»»
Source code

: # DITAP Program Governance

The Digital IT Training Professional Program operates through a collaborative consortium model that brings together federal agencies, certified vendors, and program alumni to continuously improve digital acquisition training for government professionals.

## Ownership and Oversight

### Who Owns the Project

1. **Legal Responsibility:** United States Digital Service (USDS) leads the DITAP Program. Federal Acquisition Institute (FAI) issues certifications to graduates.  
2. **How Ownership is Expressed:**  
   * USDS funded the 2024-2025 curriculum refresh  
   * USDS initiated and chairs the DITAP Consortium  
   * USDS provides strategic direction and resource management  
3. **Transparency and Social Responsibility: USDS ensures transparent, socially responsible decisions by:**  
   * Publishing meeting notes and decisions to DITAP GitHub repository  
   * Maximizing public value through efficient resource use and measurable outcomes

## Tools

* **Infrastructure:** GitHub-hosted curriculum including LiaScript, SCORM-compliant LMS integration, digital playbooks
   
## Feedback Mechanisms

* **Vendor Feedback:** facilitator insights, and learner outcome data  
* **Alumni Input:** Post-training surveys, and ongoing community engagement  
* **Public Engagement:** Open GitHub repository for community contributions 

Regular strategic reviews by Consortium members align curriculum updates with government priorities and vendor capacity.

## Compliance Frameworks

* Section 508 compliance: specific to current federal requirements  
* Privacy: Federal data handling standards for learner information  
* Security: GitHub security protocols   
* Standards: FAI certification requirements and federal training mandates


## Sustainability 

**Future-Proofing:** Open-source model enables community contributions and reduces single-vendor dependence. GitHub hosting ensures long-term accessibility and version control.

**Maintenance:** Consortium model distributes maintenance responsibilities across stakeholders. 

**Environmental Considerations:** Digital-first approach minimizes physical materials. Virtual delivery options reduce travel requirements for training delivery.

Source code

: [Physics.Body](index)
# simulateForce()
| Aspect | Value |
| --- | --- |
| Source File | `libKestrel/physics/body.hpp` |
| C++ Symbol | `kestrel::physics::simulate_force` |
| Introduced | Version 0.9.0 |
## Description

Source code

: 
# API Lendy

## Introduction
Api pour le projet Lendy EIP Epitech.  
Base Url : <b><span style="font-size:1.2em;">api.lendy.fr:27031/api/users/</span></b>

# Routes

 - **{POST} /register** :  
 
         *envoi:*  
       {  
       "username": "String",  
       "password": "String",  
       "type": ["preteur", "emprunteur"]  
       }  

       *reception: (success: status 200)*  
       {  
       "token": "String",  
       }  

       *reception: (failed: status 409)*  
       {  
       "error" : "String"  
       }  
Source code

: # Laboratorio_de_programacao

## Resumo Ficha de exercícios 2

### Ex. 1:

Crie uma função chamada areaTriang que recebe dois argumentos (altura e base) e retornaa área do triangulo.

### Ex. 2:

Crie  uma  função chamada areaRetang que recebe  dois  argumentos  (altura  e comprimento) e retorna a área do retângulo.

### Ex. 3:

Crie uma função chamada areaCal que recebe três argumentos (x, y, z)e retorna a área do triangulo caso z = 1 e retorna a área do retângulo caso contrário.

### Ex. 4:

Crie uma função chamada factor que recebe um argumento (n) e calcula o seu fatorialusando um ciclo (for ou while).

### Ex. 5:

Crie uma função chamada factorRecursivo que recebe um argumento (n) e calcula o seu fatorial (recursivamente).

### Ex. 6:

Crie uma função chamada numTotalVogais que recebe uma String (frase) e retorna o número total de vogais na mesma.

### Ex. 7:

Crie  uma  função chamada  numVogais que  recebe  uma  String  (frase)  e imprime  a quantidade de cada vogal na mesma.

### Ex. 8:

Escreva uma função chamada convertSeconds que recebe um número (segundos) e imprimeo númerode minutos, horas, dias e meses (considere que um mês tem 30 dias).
««
> [Work order]: Each line above must be reproduced exactly.

> [Solution for this problem]:
Source code

: # DITAP Program Governance

The Digital IT Training Professional Program operates through a collaborative consortium model that brings together federal agencies, certified vendors, and program alumni to continuously improve digital acquisition training for government professionals.

## Ownership and Oversight

### Who Owns the Project

1. **Legal Responsibility:** United States Digital Service (USDS) leads the DITAP Program. Federal Acquisition Institute (FAI) issues certifications to graduates.  
2. **How Ownership is Expressed:**  
   * USDS funded the 2024-2025 curriculum refresh  
   * USDS initiated and chairs the DITAP Consortium  
   * USDS provides strategic direction and resource management  
3. **Transparency and Social Responsibility: USDS ensures transparent, socially responsible decisions by:**  
   * Publishing meeting notes and decisions to DITAP GitHub repository  
   * Maximizing public value through efficient resource use and measurable outcomes

## Tools

* **Infrastructure:** GitHub-hosted curriculum including LiaScript, SCORM-compliant LMS integration, digital playbooks
   
## Feedback Mechanisms

* **Vendor Feedback:** facilitator insights, and learner outcome data  
* **Alumni Input:** Post-training surveys, and ongoing community engagement  
* **Public Engagement:** Open GitHub repository for community contributions 

Regular strategic reviews by Consortium members align curriculum updates with government priorities and vendor capacity.

## Compliance Frameworks

* Section 508 compliance: specific to current federal requirements  
* Privacy: Federal data handling standards for learner information  
* Security: GitHub security protocols   
* Standards: FAI certification requirements and federal training mandates


## Sustainability 

**Future-Proofing:** Open-source model enables community contributions and reduces single-vendor dependence. GitHub hosting ensures long-term accessibility and version control.

**Maintenance:** Consortium model distributes maintenance responsibilities across stakeholders. 

**Environmental Considerations:** Digital-first approach minimizes physical materials. Virtual delivery options reduce travel requirements for training delivery.

Source code

: [Physics.Body](index)
# simulateForce()
| Aspect | Value |
| --- | --- |
| Source File | `libKestrel/physics/body.hpp` |
| C++ Symbol | `kestrel::physics::simulate_force` |
| Introduced | Version 0.9.0 |
## Description

Source code

: 
# API Lendy

## Introduction
Api pour le projet Lendy EIP Epitech.  
Base Url : <b><span style="font-size:1.2em;">api.lendy.fr:27031/api/users/</span></b>

# Routes

 - **{POST} /register** :  
 
         *envoi:*  
       {  
       "username": "String",  
       "password": "String",  
       "type": ["preteur", "emprunteur"]  
       }  

       *reception: (success: status 200)*  
       {  
       "token": "String",  
       }  

       *reception: (failed: status 409)*  
       {  
       "error" : "String"  
       }  
Source code

: # Laboratorio_de_programacao

## Resumo Ficha de exercícios 2

### Ex. 1:

Crie uma função chamada areaTriang que recebe dois argumentos (altura e base) e retornaa área do triangulo.

### Ex. 2:

Crie  uma  função chamada areaRetang que recebe  dois  argumentos  (altura  e comprimento) e retorna a área do retângulo.

### Ex. 3:

Crie uma função chamada areaCal que recebe três argumentos (x, y, z)e retorna a área do triangulo caso z = 1 e retorna a área do retângulo caso contrário.

### Ex. 4:

Crie uma função chamada factor que recebe um argumento (n) e calcula o seu fatorialusando um ciclo (for ou while).

### Ex. 5:

Crie uma função chamada factorRecursivo que recebe um argumento (n) e calcula o seu fatorial (recursivamente).

### Ex. 6:

Crie uma função chamada numTotalVogais que recebe uma String (frase) e retorna o número total de vogais na mesma.

### Ex. 7:

Crie  uma  função chamada  numVogais que  recebe  uma  String  (frase)  e imprime  a quantidade de cada vogal na mesma.

### Ex. 8:

Escreva uma função chamada convertSeconds que recebe um número (segundos) e imprimeo númerode minutos, horas, dias e meses (considere que um mês tem 30 dias).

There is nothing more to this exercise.